[TASK TO CARRY OUT] The job is to output exactly the lines that run from the start of the entries through the line containing "whereas interior Anatolian", pictures omitted.

[INPUT DATA]

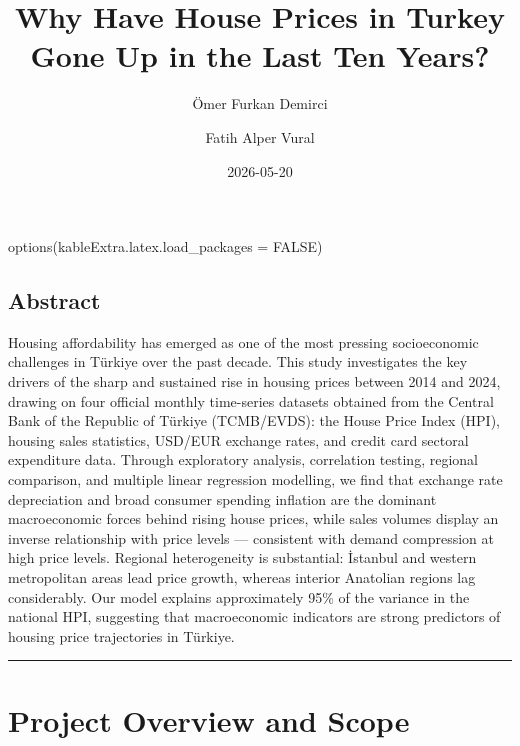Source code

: \documentclass[
  11pt,
  a4paper,
]{article}
\title{Why Have House Prices in Turkey Gone Up in the Last Ten Years?}
\author{Ömer Furkan Demirci \and Fatih Alper Vural}
\date{2026-05-20}
\newenvironment{Shaded}{\begin{snugshade}}{\end{snugshade}}
\newcommand{\AttributeTok}[1]{\textcolor[rgb]{0.40,0.45,0.13}{#1}}
\newcommand{\ConstantTok}[1]{\textcolor[rgb]{0.56,0.35,0.01}{#1}}
\newcommand{\FunctionTok}[1]{\textcolor[rgb]{0.28,0.35,0.67}{#1}}
\newcommand{\NormalTok}[1]{\textcolor[rgb]{0.00,0.23,0.31}{#1}}
\renewcommand*\contentsname{Table of contents}
\newcommand\contentsname{Table of contents}
\begin{document}
\maketitle

\renewcommand*\contentsname{Table of contents}
{
\hypersetup{linkcolor=}
\setcounter{tocdepth}{3}
\tableofcontents
}

\begin{Shaded}
\begin{Highlighting}[]
\FunctionTok{options}\NormalTok{(}\AttributeTok{kableExtra.latex.load\_packages =} \ConstantTok{FALSE}\NormalTok{)}
\end{Highlighting}
\end{Shaded}

\subsection*{Abstract}\label{abstract}

Housing affordability has emerged as one of the most pressing
socioeconomic challenges in Türkiye over the past decade. This study
investigates the key drivers of the sharp and sustained rise in housing
prices between 2014 and 2024, drawing on four official monthly
time-series datasets obtained from the Central Bank of the Republic of
Türkiye (TCMB/EVDS): the House Price Index (HPI), housing sales
statistics, USD/EUR exchange rates, and credit card sectoral expenditure
data. Through exploratory analysis, correlation testing, regional
comparison, and multiple linear regression modelling, we find that
exchange rate depreciation and broad consumer spending inflation are the
dominant macroeconomic forces behind rising house prices, while sales
volumes display an inverse relationship with price levels --- consistent
with demand compression at high price levels. Regional heterogeneity is
substantial: İstanbul and western metropolitan areas lead price growth,
whereas interior Anatolian regions lag considerably. Our model explains
approximately 95\% of the variance in the national HPI, suggesting that
macroeconomic indicators are strong predictors of housing price
trajectories in Türkiye.

\begin{center}\rule{0.5\linewidth}{0.5pt}\end{center}

\section{Project Overview and Scope}\label{project-overview-and-scope}
\end{document}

[EXPECTED OUTPUT]
Source code

: \documentclass[
  11pt,
  a4paper,
]{article}
\title{Why Have House Prices in Turkey Gone Up in the Last Ten Years?}
\author{Ömer Furkan Demirci \and Fatih Alper Vural}
\date{2026-05-20}
\newenvironment{Shaded}{\begin{snugshade}}{\end{snugshade}}
\newcommand{\AttributeTok}[1]{\textcolor[rgb]{0.40,0.45,0.13}{#1}}
\newcommand{\ConstantTok}[1]{\textcolor[rgb]{0.56,0.35,0.01}{#1}}
\newcommand{\FunctionTok}[1]{\textcolor[rgb]{0.28,0.35,0.67}{#1}}
\newcommand{\NormalTok}[1]{\textcolor[rgb]{0.00,0.23,0.31}{#1}}
\renewcommand*\contentsname{Table of contents}
\newcommand\contentsname{Table of contents}
\begin{document}
\maketitle

\renewcommand*\contentsname{Table of contents}
{
\hypersetup{linkcolor=}
\setcounter{tocdepth}{3}
\tableofcontents
}

\begin{Shaded}
\begin{Highlighting}[]
\FunctionTok{options}\NormalTok{(}\AttributeTok{kableExtra.latex.load\_packages =} \ConstantTok{FALSE}\NormalTok{)}
\end{Highlighting}
\end{Shaded}

\subsection*{Abstract}\label{abstract}

Housing affordability has emerged as one of the most pressing
socioeconomic challenges in Türkiye over the past decade. This study
investigates the key drivers of the sharp and sustained rise in housing
prices between 2014 and 2024, drawing on four official monthly
time-series datasets obtained from the Central Bank of the Republic of
Türkiye (TCMB/EVDS): the House Price Index (HPI), housing sales
statistics, USD/EUR exchange rates, and credit card sectoral expenditure
data. Through exploratory analysis, correlation testing, regional
comparison, and multiple linear regression modelling, we find that
exchange rate depreciation and broad consumer spending inflation are the
dominant macroeconomic forces behind rising house prices, while sales
volumes display an inverse relationship with price levels --- consistent
with demand compression at high price levels. Regional heterogeneity is
substantial: İstanbul and western metropolitan areas lead price growth,
whereas interior Anatolian regions lag considerably. Our model explains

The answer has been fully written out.